| WHAT YOU NEED TO DO |
Give back every record word for word, keeping the pictures out.

| MATERIAL SUPPLIED |
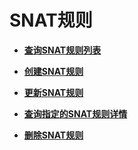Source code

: # SNAT规则<a name="topic_300000002"></a>

-   **[查询SNAT规则列表](查询SNAT规则列表.md)**  

-   **[创建SNAT规则](创建SNAT规则.md)**  

-   **[更新SNAT规则](更新SNAT规则.md)**  

-   **[查询指定的SNAT规则详情](查询指定的SNAT规则详情.md)**  

-   **[删除SNAT规则](删除SNAT规则.md)**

| WRITTEN ANSWER |
Source code

: # SNAT规则<a name="topic_300000002"></a>

-   **[查询SNAT规则列表](查询SNAT规则列表.md)**  

-   **[创建SNAT规则](创建SNAT规则.md)**  

-   **[更新SNAT规则](更新SNAT规则.md)**  

-   **[查询指定的SNAT规则详情](查询指定的SNAT规则详情.md)**  

-   **[删除SNAT规则](删除SNAT规则.md)**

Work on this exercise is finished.